*Required work*.
Nothing but the pictures should be left out when you copy the records exactly.

*Records*.
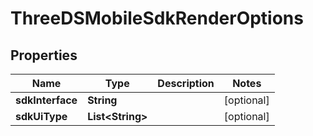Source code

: 

# ThreeDSMobileSdkRenderOptions


## Properties

| Name | Type | Description | Notes |
|------------ | ------------- | ------------- | -------------|
|**sdkInterface** | **String** |  |  [optional] |
|**sdkUiType** | **List&lt;String&gt;** |  |  [optional] |



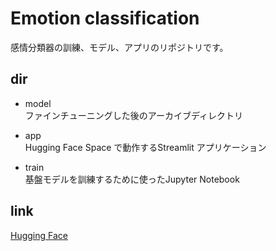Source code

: # Emotion classification
感情分類器の訓練、モデル、アプリのリポジトリです。

## dir
 - model<br />
ファインチューニングした後のアーカイブディレクトリ

 - app<br />
Hugging Face Space で動作するStreamlit アプリケーション

 - train<br />
基盤モデルを訓練するために使ったJupyter Notebook

## link
[Hugging Face](https://huggingface.co/koshin2001)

*Output for this exercise*.
Source code

: 

# ThreeDSMobileSdkRenderOptions


## Properties

| Name | Type | Description | Notes |
|------------ | ------------- | ------------- | -------------|
|**sdkInterface** | **String** |  |  [optional] |
|**sdkUiType** | **List&lt;String&gt;** |  |  [optional] |



Source code

: # Emotion classification
感情分類器の訓練、モデル、アプリのリポジトリです。

## dir
 - model<br />
ファインチューニングした後のアーカイブディレクトリ

 - app<br />
Hugging Face Space で動作するStreamlit アプリケーション

 - train<br />
基盤モデルを訓練するために使ったJupyter Notebook

## link
[Hugging Face](https://huggingface.co/koshin2001)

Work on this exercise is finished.